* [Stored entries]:
━━━━━━

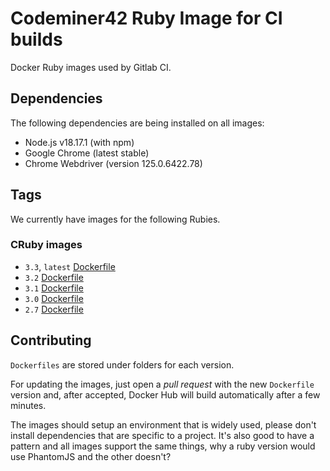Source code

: # Codeminer42 Ruby Image for CI builds

Docker Ruby images used by Gitlab CI.

## Dependencies

The following dependencies are being installed on all images:

* Node.js v18.17.1 (with npm)
* Google Chrome (latest stable)
* Chrome Webdriver (version 125.0.6422.78)

## Tags

We currently have images for the following Rubies.

### CRuby images

- `3.3`, `latest` [Dockerfile](https://github.com/Codeminer42/docker-ci-ruby/blob/master/3.3/Dockerfile)
- `3.2` [Dockerfile](https://github.com/Codeminer42/docker-ci-ruby/blob/master/3.2/Dockerfile)
- `3.1` [Dockerfile](https://github.com/Codeminer42/docker-ci-ruby/blob/master/3.1/Dockerfile)
- `3.0` [Dockerfile](https://github.com/Codeminer42/docker-ci-ruby/blob/master/3.0/Dockerfile)
- `2.7` [Dockerfile](https://github.com/Codeminer42/docker-ci-ruby/blob/master/2.7/Dockerfile)

## Contributing

`Dockerfiles` are stored under folders for each version.

For updating the images, just open a _pull request_ with
the new `Dockerfile` version and, after accepted, Docker
Hub will build automatically after a few minutes.

The images should setup an environment that is widely used,
please don't install dependencies that are specific to a
project. It's also good to have a pattern and all images
support the same things, why a ruby version would use
PhantomJS and the other doesn't?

━━━━━━

Would you retype the lines above from the one with "For updating the" down to the one with "The images should", word for word, both ends included and no other lines?

* [Answer box]:
For updating the images, just open a _pull request_ with
the new `Dockerfile` version and, after accepted, Docker
Hub will build automatically after a few minutes.

The images should setup an environment that is widely used,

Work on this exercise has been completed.